Les lithiases rénales, se définissent par la formation de cristaux solides qui se logent dans les canaux
du système urinaire
Dans près de 90 % des cas, les calculs urinaires se forment à l’intérieur d’un rein. Leur taille est très
variable, allant de quelques millimètres à plusieurs centimètres de diamètre.
La plupart d’entre eux s’éliminent spontanément en passant à travers les divers conduits du système
urinaire et n’entraînent pas de symptômes.
Cependant, les uretères sont des conduits de très petit calibre. Un calcul formé dans le rein, qui est en
transit vers la vessie, peut facilement obstruer un uretère et ainsi causer de vives douleurs. C’est ce
qu’on appelle la colique néphrétique

Données épidémiologiques: quelques chiffres

Prévalence

- Prévalence de la lithiase urinaire: 10% de la population
- Récidive des calculs: 55% des cas
- Insuffisance rénale terminale d’origine lithiasique: 2% des patients entrant en dialyse chaque
année

Pathologie en hausse dans tous les pays industrialisés durant ces quarante dernières années.

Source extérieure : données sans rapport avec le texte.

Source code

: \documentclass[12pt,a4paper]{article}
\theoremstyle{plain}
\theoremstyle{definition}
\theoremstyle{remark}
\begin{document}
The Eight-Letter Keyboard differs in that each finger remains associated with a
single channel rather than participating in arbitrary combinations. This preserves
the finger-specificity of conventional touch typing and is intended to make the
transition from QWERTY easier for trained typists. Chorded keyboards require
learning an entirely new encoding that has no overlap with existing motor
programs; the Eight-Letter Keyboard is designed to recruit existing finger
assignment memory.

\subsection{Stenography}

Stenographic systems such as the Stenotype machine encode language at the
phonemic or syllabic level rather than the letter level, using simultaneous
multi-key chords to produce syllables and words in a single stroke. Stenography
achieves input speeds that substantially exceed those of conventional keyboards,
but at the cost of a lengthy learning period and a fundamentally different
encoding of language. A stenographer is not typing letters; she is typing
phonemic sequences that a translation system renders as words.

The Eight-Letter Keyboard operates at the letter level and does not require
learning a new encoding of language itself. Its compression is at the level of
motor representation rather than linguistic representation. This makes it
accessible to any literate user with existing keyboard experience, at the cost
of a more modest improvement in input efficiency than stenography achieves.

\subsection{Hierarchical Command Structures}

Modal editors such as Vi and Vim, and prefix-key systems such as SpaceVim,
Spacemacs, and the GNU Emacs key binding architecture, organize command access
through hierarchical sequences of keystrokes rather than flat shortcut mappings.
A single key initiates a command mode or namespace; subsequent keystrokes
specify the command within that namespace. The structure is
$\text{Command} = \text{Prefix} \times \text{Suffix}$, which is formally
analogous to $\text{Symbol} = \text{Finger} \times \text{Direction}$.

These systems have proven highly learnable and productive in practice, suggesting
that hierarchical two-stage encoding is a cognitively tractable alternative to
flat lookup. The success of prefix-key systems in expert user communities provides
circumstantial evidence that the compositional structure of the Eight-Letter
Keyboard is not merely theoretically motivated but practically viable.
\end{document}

- USA de 5% à 15% de la population.
- Europe de 1% à 10%.
- Maroc même tendance si on prend en considération la transition épidémiologique

Répartition

- Âge :

o Affection du sujet jeune, la maladie lithiasique se déclare entre 20 et 50 ans.
o Au-delà de 60 ans, on n’observe en pratique que des récidives.
- Sexe
- Elle concerne 2 à 4 hommes pour une femme.

Constitution des calculs

- Les deux types radiologiques de calculs

o Les calculs calciques sont opaques aux rayons X.
o Les calculs uratiques (dépourvus de calcium) sont radio transparents.

- Structure de base

Il est classique de distinguer:

o les calculs oxaliques: oxalate de calcium;
o les calculs phosphatiques: phosphate de calcium;
o les calculs uratiques: urate de sodium.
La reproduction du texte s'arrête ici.